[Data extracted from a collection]
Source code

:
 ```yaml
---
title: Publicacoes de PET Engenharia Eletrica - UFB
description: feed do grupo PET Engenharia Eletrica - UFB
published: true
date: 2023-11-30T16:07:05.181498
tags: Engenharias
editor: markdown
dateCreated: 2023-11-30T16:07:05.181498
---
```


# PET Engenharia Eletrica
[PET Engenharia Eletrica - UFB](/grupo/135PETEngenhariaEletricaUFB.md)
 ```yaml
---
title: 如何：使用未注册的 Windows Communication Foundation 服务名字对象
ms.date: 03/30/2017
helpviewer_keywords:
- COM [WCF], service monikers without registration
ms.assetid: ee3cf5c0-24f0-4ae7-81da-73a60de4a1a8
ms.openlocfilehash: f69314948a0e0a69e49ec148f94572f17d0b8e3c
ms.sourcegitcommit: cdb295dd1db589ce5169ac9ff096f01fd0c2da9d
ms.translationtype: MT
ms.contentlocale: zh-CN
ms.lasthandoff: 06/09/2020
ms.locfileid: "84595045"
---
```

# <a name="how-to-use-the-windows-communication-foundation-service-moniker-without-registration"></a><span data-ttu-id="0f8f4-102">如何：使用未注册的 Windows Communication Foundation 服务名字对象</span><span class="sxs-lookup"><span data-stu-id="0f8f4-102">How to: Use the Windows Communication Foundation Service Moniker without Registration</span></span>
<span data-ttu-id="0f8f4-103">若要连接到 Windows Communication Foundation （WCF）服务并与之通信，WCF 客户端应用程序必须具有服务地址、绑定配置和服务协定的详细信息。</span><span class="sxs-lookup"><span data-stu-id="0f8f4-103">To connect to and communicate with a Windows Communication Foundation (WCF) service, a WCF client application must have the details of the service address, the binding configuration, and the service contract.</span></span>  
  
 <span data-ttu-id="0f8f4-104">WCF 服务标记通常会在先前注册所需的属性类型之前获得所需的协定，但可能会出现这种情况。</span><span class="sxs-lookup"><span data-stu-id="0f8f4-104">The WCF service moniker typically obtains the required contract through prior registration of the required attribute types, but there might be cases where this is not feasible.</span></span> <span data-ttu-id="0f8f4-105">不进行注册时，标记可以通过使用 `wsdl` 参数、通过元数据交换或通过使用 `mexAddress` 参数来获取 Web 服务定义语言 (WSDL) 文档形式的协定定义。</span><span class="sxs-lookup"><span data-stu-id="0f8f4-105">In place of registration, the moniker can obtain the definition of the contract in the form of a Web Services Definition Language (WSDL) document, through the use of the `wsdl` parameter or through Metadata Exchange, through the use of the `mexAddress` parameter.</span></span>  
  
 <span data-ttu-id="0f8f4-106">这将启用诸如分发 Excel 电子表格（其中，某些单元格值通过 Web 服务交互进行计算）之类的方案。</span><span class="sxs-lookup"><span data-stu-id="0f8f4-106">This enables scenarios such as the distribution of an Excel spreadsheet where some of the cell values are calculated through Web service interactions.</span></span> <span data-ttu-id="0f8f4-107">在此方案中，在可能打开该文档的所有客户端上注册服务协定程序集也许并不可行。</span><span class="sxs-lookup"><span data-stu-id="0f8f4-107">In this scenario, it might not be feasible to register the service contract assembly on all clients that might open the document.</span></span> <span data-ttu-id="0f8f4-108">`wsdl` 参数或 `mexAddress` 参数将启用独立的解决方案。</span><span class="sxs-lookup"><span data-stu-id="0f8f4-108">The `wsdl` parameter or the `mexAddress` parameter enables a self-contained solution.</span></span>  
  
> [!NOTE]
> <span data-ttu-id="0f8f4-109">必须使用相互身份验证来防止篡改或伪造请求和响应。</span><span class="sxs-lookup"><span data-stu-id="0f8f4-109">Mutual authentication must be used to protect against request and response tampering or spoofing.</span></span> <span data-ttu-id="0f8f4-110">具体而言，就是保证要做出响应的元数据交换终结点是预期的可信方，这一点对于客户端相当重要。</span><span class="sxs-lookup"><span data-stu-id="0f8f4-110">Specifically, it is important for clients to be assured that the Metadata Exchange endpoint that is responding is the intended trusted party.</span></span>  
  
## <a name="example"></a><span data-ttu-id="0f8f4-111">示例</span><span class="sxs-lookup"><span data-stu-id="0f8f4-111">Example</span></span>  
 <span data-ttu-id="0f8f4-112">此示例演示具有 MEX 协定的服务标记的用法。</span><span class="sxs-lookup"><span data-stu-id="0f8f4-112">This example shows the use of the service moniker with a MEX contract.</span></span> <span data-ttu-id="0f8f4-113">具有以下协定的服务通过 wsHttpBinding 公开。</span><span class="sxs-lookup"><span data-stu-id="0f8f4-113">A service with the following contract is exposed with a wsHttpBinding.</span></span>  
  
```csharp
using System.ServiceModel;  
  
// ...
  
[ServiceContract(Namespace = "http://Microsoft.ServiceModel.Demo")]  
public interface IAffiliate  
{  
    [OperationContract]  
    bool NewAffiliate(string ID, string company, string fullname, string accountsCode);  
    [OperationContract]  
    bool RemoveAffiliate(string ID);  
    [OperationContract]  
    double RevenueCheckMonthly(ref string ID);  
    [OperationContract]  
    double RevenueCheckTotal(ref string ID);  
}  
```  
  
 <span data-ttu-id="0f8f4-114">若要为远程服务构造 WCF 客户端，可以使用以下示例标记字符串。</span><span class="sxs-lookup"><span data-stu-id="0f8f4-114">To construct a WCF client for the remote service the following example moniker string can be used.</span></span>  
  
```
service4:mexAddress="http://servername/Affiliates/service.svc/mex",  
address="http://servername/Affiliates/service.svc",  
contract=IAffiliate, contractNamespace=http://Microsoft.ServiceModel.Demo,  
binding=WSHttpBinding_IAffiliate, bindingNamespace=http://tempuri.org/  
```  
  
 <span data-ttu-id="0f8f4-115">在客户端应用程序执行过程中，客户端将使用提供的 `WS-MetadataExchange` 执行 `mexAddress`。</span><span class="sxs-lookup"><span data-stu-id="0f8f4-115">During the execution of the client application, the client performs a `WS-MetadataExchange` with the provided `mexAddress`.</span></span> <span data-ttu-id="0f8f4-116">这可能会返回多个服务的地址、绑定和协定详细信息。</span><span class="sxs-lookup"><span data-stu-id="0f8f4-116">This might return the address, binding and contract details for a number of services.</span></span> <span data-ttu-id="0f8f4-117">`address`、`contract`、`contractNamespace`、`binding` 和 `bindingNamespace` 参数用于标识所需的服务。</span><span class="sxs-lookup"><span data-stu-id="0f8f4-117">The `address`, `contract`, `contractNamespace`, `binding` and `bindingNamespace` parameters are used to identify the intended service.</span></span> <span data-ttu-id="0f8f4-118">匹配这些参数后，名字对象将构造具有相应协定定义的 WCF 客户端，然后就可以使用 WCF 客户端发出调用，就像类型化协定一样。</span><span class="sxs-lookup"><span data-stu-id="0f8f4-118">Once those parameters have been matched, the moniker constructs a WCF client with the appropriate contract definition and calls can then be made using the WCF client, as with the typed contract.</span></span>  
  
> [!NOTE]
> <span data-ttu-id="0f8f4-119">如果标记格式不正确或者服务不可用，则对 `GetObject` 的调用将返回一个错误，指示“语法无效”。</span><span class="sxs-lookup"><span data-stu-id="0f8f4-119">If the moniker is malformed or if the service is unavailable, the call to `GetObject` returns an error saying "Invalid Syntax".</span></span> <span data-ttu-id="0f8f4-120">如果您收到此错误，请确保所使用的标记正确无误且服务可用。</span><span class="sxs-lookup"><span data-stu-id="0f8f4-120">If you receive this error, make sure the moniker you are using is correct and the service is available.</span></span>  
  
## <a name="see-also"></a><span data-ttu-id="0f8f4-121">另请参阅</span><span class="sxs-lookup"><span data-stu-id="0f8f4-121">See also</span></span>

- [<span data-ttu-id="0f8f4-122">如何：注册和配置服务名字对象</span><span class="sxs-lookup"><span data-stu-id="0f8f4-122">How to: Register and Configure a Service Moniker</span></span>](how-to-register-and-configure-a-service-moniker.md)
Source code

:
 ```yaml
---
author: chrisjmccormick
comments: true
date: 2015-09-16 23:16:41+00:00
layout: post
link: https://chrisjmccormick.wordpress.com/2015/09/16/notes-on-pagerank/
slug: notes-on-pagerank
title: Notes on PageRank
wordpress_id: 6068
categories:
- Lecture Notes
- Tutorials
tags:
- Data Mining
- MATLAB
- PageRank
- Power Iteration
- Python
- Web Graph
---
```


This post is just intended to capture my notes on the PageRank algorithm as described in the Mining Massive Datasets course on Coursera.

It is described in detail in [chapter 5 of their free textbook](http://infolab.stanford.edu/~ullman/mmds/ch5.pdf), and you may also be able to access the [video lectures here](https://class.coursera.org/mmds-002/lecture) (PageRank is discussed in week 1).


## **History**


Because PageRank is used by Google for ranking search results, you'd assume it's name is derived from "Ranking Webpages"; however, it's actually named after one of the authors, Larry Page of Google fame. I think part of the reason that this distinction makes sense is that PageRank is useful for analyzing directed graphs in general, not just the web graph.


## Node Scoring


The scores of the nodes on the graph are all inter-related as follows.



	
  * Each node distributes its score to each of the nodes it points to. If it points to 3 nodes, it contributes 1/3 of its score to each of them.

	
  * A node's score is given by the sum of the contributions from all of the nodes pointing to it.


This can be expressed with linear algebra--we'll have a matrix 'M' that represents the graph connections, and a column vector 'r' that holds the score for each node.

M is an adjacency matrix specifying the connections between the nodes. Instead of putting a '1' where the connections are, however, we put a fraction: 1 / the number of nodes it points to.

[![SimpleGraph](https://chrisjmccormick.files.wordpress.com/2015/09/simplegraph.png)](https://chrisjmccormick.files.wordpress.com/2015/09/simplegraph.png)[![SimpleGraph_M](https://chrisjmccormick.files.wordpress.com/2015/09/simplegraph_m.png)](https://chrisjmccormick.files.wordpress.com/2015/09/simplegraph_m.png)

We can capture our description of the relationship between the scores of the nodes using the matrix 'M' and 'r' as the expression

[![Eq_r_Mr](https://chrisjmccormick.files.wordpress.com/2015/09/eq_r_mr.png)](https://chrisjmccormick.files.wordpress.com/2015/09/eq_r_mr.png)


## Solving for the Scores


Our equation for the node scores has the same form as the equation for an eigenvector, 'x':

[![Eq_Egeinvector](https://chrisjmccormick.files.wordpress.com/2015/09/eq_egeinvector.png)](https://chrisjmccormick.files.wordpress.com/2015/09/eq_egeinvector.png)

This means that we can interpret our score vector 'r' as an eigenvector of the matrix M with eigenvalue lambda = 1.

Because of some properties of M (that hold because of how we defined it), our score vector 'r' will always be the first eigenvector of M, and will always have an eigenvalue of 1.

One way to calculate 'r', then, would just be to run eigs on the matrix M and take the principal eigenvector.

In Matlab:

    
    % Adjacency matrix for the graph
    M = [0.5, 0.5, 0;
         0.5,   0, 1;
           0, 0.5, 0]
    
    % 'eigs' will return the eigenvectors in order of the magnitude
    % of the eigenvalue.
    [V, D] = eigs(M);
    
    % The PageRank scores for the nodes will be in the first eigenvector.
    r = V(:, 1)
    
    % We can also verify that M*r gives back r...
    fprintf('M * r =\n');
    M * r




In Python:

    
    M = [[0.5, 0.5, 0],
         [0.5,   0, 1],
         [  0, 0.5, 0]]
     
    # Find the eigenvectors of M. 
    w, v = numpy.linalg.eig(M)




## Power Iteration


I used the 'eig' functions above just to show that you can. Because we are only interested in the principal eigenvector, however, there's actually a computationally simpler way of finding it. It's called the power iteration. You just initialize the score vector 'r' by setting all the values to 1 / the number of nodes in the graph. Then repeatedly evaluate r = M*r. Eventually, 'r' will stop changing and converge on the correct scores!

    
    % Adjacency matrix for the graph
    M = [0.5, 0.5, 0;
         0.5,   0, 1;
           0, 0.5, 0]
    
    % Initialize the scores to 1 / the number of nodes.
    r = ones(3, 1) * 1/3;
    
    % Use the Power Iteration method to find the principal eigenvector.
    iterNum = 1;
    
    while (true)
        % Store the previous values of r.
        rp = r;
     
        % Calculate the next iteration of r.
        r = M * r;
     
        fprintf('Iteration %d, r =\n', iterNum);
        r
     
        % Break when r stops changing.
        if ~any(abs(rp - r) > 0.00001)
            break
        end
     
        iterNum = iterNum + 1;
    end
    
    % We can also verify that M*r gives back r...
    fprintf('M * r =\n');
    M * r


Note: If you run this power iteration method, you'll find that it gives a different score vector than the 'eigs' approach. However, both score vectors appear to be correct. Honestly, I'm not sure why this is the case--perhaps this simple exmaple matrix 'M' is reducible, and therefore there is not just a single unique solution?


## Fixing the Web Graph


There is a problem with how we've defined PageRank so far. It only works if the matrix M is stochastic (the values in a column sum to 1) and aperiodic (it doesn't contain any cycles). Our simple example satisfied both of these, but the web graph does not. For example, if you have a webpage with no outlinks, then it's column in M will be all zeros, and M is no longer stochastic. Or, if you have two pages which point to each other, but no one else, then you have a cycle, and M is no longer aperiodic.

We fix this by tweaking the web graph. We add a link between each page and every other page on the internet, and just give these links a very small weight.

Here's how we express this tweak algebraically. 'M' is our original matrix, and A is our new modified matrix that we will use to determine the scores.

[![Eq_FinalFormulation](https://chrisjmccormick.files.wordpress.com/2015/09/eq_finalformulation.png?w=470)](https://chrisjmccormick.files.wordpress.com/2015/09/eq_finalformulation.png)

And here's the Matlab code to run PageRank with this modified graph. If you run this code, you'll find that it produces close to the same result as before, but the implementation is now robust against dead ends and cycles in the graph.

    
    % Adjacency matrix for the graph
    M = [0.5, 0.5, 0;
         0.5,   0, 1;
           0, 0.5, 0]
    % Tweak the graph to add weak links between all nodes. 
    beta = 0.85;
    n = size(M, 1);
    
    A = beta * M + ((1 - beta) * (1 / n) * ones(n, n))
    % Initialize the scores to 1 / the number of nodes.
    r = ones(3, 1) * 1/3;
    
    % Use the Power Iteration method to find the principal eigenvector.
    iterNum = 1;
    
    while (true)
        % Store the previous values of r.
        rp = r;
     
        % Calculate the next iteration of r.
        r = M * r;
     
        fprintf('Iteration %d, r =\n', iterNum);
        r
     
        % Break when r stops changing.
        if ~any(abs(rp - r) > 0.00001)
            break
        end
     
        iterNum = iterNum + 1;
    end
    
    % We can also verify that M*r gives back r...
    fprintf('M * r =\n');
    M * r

:: WHAT IS REQUIRED ::
Check each line of the data above for the string "between", and copy the ones that have it.

:: SOLUTION TO THIS EXERCISE ::
M is an adjacency matrix specifying the connections between the nodes. Instead of putting a '1' where the connections are, however, we put a fraction: 1 / the number of nodes it points to.
We can capture our description of the relationship between the scores of the nodes using the matrix 'M' and 'r' as the expression
We fix this by tweaking the web graph. We add a link between each page and every other page on the internet, and just give these links a very small weight.
    % Tweak the graph to add weak links between all nodes. 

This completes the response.